- Activity
Write every record out again exactly, and keep images out of it.
::: Exercise input
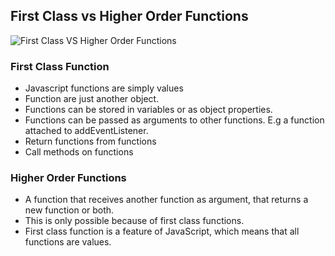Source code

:## First Class vs Higher Order Functions

![First Class VS Higher Order Functions](image.png)

### First Class Function

- Javascript functions are simply values
- Function are just another object.
- Functions can be stored in variables or as object properties.
- Functions can be passed as arguments to other functions. E.g a function attached to addEventListener.
- Return functions from functions
- Call methods on functions

### Higher Order Functions

- A function that receives another function as argument, that returns a new function or both.
- This is only possible because of first class functions.
- First class function is a feature of JavaScript, which means that all functions are values.
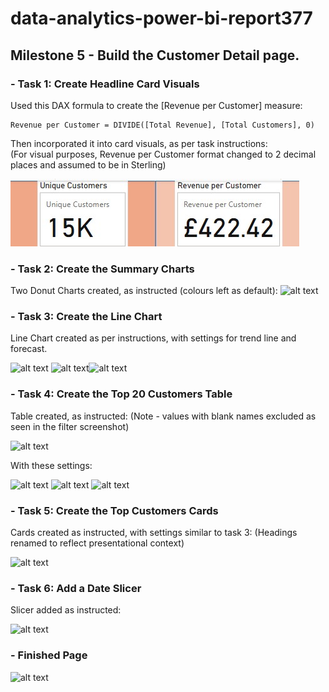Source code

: # data-analytics-power-bi-report377
## Milestone 5 - Build the Customer Detail page.
### - Task 1: Create Headline Card Visuals
Used this DAX formula to create the [Revenue per Customer] measure:

    Revenue per Customer = DIVIDE([Total Revenue], [Total Customers], 0)

Then incorporated it into card visuals, as per task instructions:  
(For visual purposes, Revenue per Customer format changed to 2 decimal places and assumed to be in Sterling)

![alt text](images/M5T1.jpg)

### - Task 2: Create the Summary Charts
Two Donut Charts created, as instructed (colours left as default):
![alt text](M5T2.jpg)

### - Task 3: Create the Line Chart
Line Chart created as per instructions, with settings for trend line and forecast.

![alt text](M5T3a.jpg)
![alt text](M5T3b.jpg)![alt text](M5T3c.jpg)

### - Task 4: Create the Top 20 Customers Table
Table created, as instructed:
(Note - values with blank names excluded as seen in the filter screenshot)

![alt text](M5T4a.jpg)

With these settings:

![alt text](M5T4b.jpg) ![alt text](M5T4c.jpg) ![alt text](M5T4d.jpg)

### - Task 5: Create the Top Customers Cards
Cards created as instructed, with settings similar to task 3:
(Headings renamed to reflect presentational context)

![alt text](M5T5.jpg)

### - Task 6: Add a Date Slicer
Slicer added as instructed:

![alt text](M5T6.jpg)

### - Finished Page

![alt text](Finish.jpg)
::::::
- Task response
Source code

:## First Class vs Higher Order Functions

![First Class VS Higher Order Functions](image.png)

### First Class Function

- Javascript functions are simply values
- Function are just another object.
- Functions can be stored in variables or as object properties.
- Functions can be passed as arguments to other functions. E.g a function attached to addEventListener.
- Return functions from functions
- Call methods on functions

### Higher Order Functions

- A function that receives another function as argument, that returns a new function or both.
- This is only possible because of first class functions.
- First class function is a feature of JavaScript, which means that all functions are values.
Source code

: # data-analytics-power-bi-report377
## Milestone 5 - Build the Customer Detail page.
### - Task 1: Create Headline Card Visuals
Used this DAX formula to create the [Revenue per Customer] measure:

    Revenue per Customer = DIVIDE([Total Revenue], [Total Customers], 0)

Then incorporated it into card visuals, as per task instructions:  
(For visual purposes, Revenue per Customer format changed to 2 decimal places and assumed to be in Sterling)

![alt text](images/M5T1.jpg)

### - Task 2: Create the Summary Charts
Two Donut Charts created, as instructed (colours left as default):
![alt text](M5T2.jpg)

### - Task 3: Create the Line Chart
Line Chart created as per instructions, with settings for trend line and forecast.

![alt text](M5T3a.jpg)
![alt text](M5T3b.jpg)![alt text](M5T3c.jpg)

### - Task 4: Create the Top 20 Customers Table
Table created, as instructed:
(Note - values with blank names excluded as seen in the filter screenshot)

![alt text](M5T4a.jpg)

With these settings:

![alt text](M5T4b.jpg) ![alt text](M5T4c.jpg) ![alt text](M5T4d.jpg)

### - Task 5: Create the Top Customers Cards
Cards created as instructed, with settings similar to task 3:
(Headings renamed to reflect presentational context)

![alt text](M5T5.jpg)

### - Task 6: Add a Date Slicer
Slicer added as instructed:

![alt text](M5T6.jpg)

### - Finished Page

![alt text](Finish.jpg)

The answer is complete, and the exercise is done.